4. He must devote time to the family
His enthusiasm and career ambitions are important to me. But I don’t want to connect my life with a workaholic. I need a mature person who can find a healthy balance between work and relationships.
5. He shouldn’t lie
I am mom, because I feel great when children are deceiving. And I will understand that my new acquaintance conceals the truth about himself. Is he really free, how many women meets except me? Does he have bad habits? I want to get honest answers to my questions.
“A hard list of requirements leaves no place for a compromise”
Tatyana Mizinova, psychoanalyst
Most people who survived the divorce well represent what they want from marriage. What is unacceptable to them and what compromises can be taken. Their requirements are justified. But, unfortunately, requests for the future partner are often too high.
“He must take responsibility”, “I do not want to listen to his nagging about the past marriage” – the situation becomes hopeless when the word “must” appears. Starting relations, adults look closely at each other, determine the boundaries, look for compromises. This is a mutual process in which no one owes anything to anyone. Often, behavioral templates and an unconscious desire to play their grievances in the last partner are transferred to new relations.
If the initiator of the divorce was a man, a woman feels abandoned, devoted and impaired. She is looking for an ideal life partner to prove to the former, “how he was mistaken”. To prove to yourself that it worthy of the best, that only the ex -husband is to blame for the divorce.
Unfortunately, a woman does not take into account that a man can also have desires and expectations, and with such a hard list of requirements for the future satellite there is absolutely no place for a compromise that is necessary in every pair.

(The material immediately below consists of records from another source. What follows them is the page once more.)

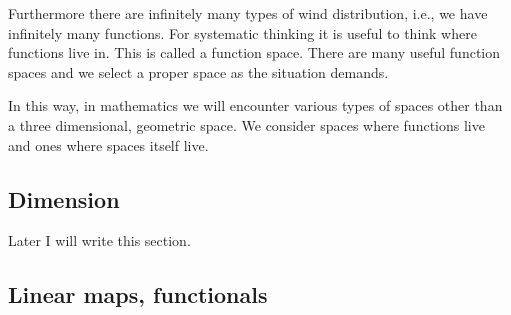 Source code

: \documentclass[openany, a4paper, oneside]{jsbook}
\theoremstyle{break}
\theoremstyle{breakdefn}
\begin{document}
Furthermore there are infinitely many types of wind distribution,
i.e., we have infinitely many functions.
For systematic thinking it is useful to think where functions live in.
This is called a function space.
There are many useful function spaces and we select a proper space as the situation demands.

In this way, in mathematics we will encounter various types of spaces
other than a three dimensional, geometric space.
We consider spaces where functions live and ones where spaces itself live.
\subsection{Dimension}


Later I will write this section.
\subsection{Linear maps, functionals}
\end{document}
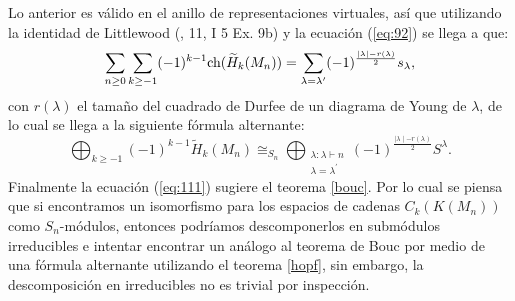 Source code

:\documentclass[12pt]{book}
\theoremstyle{definition}
\newcounter{in}
\begin{document}
Lo anterior es válido en el anillo de representaciones virtuales, así que utilizando la identidad de Littlewood \normalfont(\cite{macdonald1998symmetric}, 11, I 5 Ex. 9b) y la ecuación (\ref{eq:92}) se llega a
que:
\begin{equation}
  \label{eq:90}
\sum_{n \geq 0} \sum_{k \geq -1}(-1)^{k-1}\textup{ch}(\widetilde{H}_k(M_n)) = \sum_{\lambda = {\lambda}'}(-1)^{\frac{\mid \lambda \mid - r(\lambda)}{2}}s_{\lambda},  
\end{equation}
con $r(\lambda)$ el tamaño del cuadrado de Durfee de un diagrama de
Young de $\lambda$, de lo cual se llega a la siguiente fórmula
alternante:
\begin{equation}
  \label{eq:111}
  \bigoplus_{k \geq -1}(-1)^{k-1}\widetilde{H}_k(M_n) \cong_{S_{n}} \bigoplus_{\substack{\lambda:\lambda\vdash n\\
      \lambda=\lambda^{'}}} (-1)^{\frac{\mid \lambda \mid - r(\lambda)}{2}}S^{\lambda}.
\end{equation}
  Finalmente la ecuación (\ref{eq:111}) sugiere el teorema \ref{bouc}. Por lo
  cual se piensa que si encontramos un isomorfismo para los espacios
  de cadenas $C_k(K(M_n))$ como $S_n$-módulos, entonces podríamos
  descomponerlos en submódulos irreducibles e intentar encontrar un
  análogo al teorema de Bouc por medio de una fórmula alternante
  utilizando el teorema \ref{hopf}, sin embargo, la descomposición en
  irreducibles no es trivial por inspección.
\end{document}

Another danger of a tough contract is that the circumstances are changing. A partner can get sick, lose interest in a career, remain without work, want solitude. Does this mean that the union prisoner on the list of requirements will fall apart? This probability is great.
Such high expectations can hide fear of a new relationship. Fear of failing is not aware of, and the actual flight from the relationship is justified by the search for a partner who meets high requirements. But how great the chances of finding such a “ideal” person are?